蓄積量を増やすには、組織に流れる情報量を増やすこと、そのために発信しやすい環境、受信者がいい質問をして聞き出す能力を高めておくこと、および情報を整理整頓するインフラを整備しておくことが必要です。インフラにはIT機器も入りますが、報告・連絡・相談ルートの整備をして情報の流れるパイプを太くし、かつ風通しのいいものにしておくことが大切です。ではどんな情報が、質がよいのでしょうか。
むずかしい内容が質がよいと錯覚してはいけません。新しい情報に素早く反応して、自分自身が新しい内容に生まれ変われる情報を質のよい情報と言います。単に蓄積されているだけで収まっているのでなく、自分の出番を待っている情報が、よい情報です。取り出しやすくする、出てきやすくするための整頓(ファイリング)と優先順位づけ(プライオリティ)が、多くの人に共通理解されていることが大切です。
質のよい情報を集めるには、企業の目的に焦点を合わせた感度のよいアンテナを張っておくこと、そのためには目的が多くの人びとに浸透していること、すなわち戦略の共通理解が深く進んでいることが必要です。
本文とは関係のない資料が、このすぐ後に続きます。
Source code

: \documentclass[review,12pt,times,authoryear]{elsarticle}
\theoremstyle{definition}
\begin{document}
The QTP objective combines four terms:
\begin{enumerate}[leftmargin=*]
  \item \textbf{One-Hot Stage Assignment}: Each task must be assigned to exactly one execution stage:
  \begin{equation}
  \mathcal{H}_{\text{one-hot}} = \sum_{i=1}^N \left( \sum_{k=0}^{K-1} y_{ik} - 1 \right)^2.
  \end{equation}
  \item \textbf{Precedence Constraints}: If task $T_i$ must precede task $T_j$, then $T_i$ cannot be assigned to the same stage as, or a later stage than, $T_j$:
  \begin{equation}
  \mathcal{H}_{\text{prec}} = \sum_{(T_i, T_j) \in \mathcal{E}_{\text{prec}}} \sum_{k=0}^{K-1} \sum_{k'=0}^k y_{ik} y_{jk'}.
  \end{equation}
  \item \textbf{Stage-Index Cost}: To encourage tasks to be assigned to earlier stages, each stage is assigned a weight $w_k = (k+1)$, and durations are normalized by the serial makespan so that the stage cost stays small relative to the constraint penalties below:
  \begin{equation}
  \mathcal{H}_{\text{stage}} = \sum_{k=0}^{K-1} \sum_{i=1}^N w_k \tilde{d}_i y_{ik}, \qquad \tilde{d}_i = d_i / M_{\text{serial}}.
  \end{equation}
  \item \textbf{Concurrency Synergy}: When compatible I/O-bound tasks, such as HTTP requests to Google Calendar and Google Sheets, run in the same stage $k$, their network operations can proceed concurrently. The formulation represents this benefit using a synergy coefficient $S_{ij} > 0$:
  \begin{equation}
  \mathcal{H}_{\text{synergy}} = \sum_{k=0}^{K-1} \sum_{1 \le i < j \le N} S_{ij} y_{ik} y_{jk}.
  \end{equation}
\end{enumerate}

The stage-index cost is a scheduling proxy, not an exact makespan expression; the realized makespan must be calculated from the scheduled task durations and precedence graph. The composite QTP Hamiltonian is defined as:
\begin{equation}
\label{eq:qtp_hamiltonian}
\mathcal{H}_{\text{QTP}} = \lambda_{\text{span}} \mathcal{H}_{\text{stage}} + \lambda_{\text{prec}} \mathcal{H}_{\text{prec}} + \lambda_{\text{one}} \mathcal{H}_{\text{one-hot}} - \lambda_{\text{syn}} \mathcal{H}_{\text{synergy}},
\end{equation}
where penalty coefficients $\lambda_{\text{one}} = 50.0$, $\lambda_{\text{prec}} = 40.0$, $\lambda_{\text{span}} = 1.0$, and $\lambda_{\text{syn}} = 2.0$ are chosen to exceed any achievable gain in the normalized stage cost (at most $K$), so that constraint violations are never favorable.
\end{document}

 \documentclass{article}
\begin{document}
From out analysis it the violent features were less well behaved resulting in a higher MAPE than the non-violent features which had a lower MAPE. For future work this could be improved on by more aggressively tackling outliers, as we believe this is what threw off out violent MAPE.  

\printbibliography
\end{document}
組織能力は、単に情報の蓄積量が増え、知識が豊かになり二人ではできない仕事も安心して引き受けることができるという側面ばかりでなく、能力を向上させるプロセスのなかで行われる情報交換が、人々の心理的相互作用を活発にして、感情の流れを豊かにします。
共鳴・共感の度合いが深まると励まし合ったり、助け合ったり、慰め合ったり、厳しいフィードバックをし合ったりして苦しみをともにし、喜びをともにすることができます。仕事の達成を喜び合い、祝福し合うことができるのも組織(職場)あってのことです。組織能力を高める中で、立場の違いを超えた相互の共通理解によって、今あるマイナス要因をプラス要因に変える可能性を予見できます。
今を忍耐のとき、次のチャンスを最大に生かす準備のときとして、とるべき戦略の計画と実行が望まれます。